Prime Minister Shinzo Abe told the assembled leaders that the rule of law was "a universal principle that he international community must firmly maintain," according to Japan’s Jiji Press.
"I strongly hope the parties to the dispute comply with the award and move towards a peaceful solution of the dispute in the South China Sea," he said.
Japan is not one of the six nations that have a claim to the South China Sea territory, but Tokyo does hold a separate dispute with China regarding the Senkaku Islands, known by the Chinese as the Diaoyu Islands.
The case against China regarding the territorial dispute in the South China Sea was put forward by the Philippines, with the support of the United States, before the Permanent Court of Arbitration (PCA) in The Hague which ruled that Beijing has no legal basis for its claims which are embodied in a “nine-dash line” from maps dating back to the 1940s and stretches close to other country’s coastal waters.

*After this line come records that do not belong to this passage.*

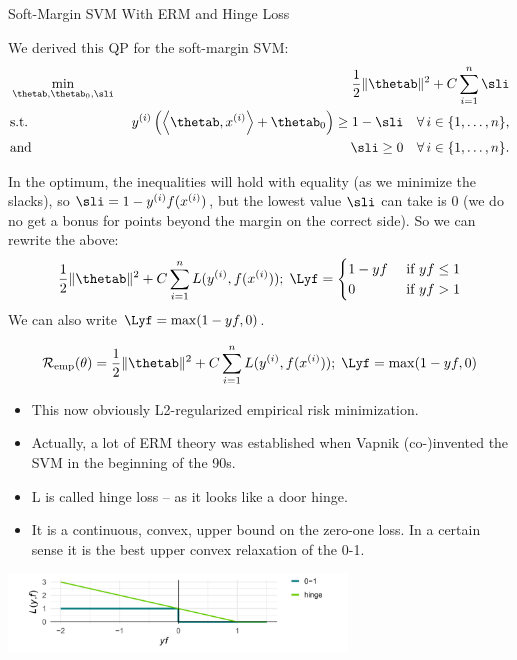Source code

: \begin{vbframe}{Soft-Margin SVM With ERM and Hinge Loss}

We derived this QP for the soft-margin SVM: 
  \begin{eqnarray*}
    & \min\limits_{\thetab, \thetab_0,\sli} & \frac{1}{2} \|\thetab\|^2 + C   \sum_{i=1}^n \sli \\
    & \text{s.t.} & \,\, \yi  \left( \scp{\thetab}{\xi} + \thetab_0 \right) \geq 1 - \sli \quad \forall\, i \in \nset,\\
    & \text{and} & \,\, \sli \geq 0 \quad \forall\, i \in \nset.
  \end{eqnarray*}

  In the optimum, the inequalities will hold with equality (as we minimize the slacks), so $\sli = 1 - \yi \fxi$, but the lowest value $\sli$ can take is 0 (we do no get a bonus for points beyond the margin on the correct side).
  So we can rewrite the above: 
\begin{align*} 
    \frac{1}{2} \|\thetab\|^2 + C \sumin \Lxyi ;\; \Lyf = 
    \begin{cases} 
      1 - y f & \text{ if } y f \leq 1 \\ 
      0       & \text{ if } y f > 1 
    \end{cases}
\end{align*} 
We can also write $\Lyf = \max(1-yf, 0)$.

\framebreak
  $$ \risket = \frac{1}{2} \|\thetab\|^2 + C \sumin \Lxyi ;\; \Lyf = \max(1-yf, 0)$$
  \begin{itemize}
    \item This now obviously L2-regularized empirical risk minimization.
    \item Actually, a lot of ERM theory was established when Vapnik (co-)invented the SVM in the beginning of the 90s.
    \item L is called hinge loss -- as it looks like a door hinge.
    \item It is a continuous, convex, upper bound on the zero-one loss.
      In a certain sense it is the best upper convex relaxation of the 0-1.
  \end{itemize}


\begin{center}
\includegraphics[width = 9cm ]{figure_man/soft-margin.png} \\
\end{center}


\end{vbframe}
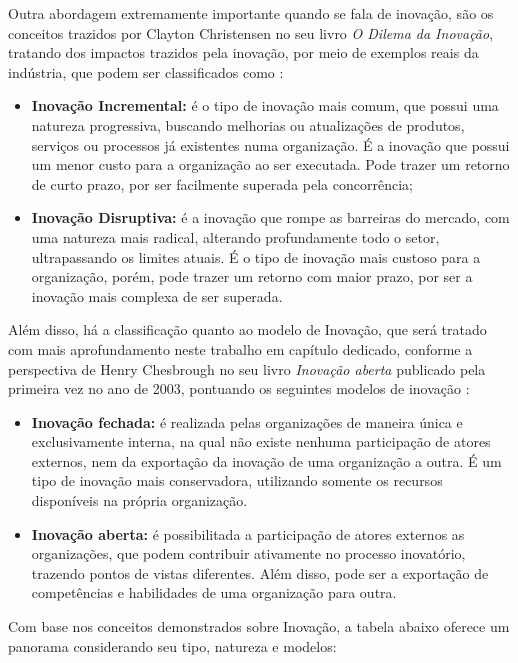 Outra abordagem extremamente importante quando se fala de inovação, são os conceitos trazidos por Clayton Christensen no seu livro \textit{O Dilema da Inovação}, tratando dos impactos trazidos pela inovação, por meio de exemplos reais da indústria, que podem ser classificados como \cite{christensen2012}:

\begin{itemize}
    \item \textbf{Inovação Incremental:} é o tipo de inovação mais comum, que possui uma natureza progressiva, buscando melhorias ou atualizações de produtos, serviços ou processos já existentes numa organização. É a inovação que possui um menor custo para a organização ao ser executada. Pode trazer um retorno de curto prazo, por ser facilmente superada pela concorrência;
    \item \textbf{Inovação Disruptiva:} é a inovação que rompe as barreiras do mercado, com uma natureza mais radical, alterando profundamente todo o setor, ultrapassando os limites atuais. É o tipo de inovação mais custoso para a organização, porém, pode trazer um retorno com maior prazo, por ser a inovação mais complexa de ser superada.
\end{itemize}

Além disso, há a classificação quanto ao modelo de Inovação, que será tratado com mais aprofundamento neste trabalho em capítulo dedicado, conforme a perspectiva de Henry Chesbrough no seu livro \textit{Inovação aberta} publicado pela primeira vez no ano de 2003, pontuando os seguintes modelos de inovação \cite{chesbrough2003}:

\begin{itemize}
    \item \textbf{Inovação fechada:} é realizada pelas organizações de maneira única e exclusivamente interna, na qual não existe nenhuma participação de atores externos, nem da exportação da inovação de uma organização a outra. É um tipo de inovação mais conservadora, utilizando somente os recursos disponíveis na própria organização.
    \item \textbf{Inovação aberta:} é possibilitada a participação de atores externos as organizações, que podem contribuir ativamente no processo inovatório, trazendo pontos de vistas diferentes. Além disso, pode ser a exportação de competências e habilidades de uma organização para outra.
\end{itemize}

Com base nos conceitos demonstrados sobre Inovação, a tabela abaixo oferece um panorama considerando seu tipo, natureza e modelos:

Japan viewed the decision as a boon for its own territorial dispute with Beijing in the East China Sea, but many legal scholars have already begun picking apart the logic of The Hague ruling pointing to the fact that China has long maintained physical control of the territory.
China boycotted the PCA hearings arguing that the court lacked jurisdiction and reacted furiously vowing to ignore the ruling and arguing that it grossly misinterprets the Law of the Sea Treaty.
With the ruling from the PCA going against China, the South China Sea region is now a powder keg just waiting to explode as the United States continues to attempt flyovers in the region and Beijing may soon decide that the provocations are too great to ignore.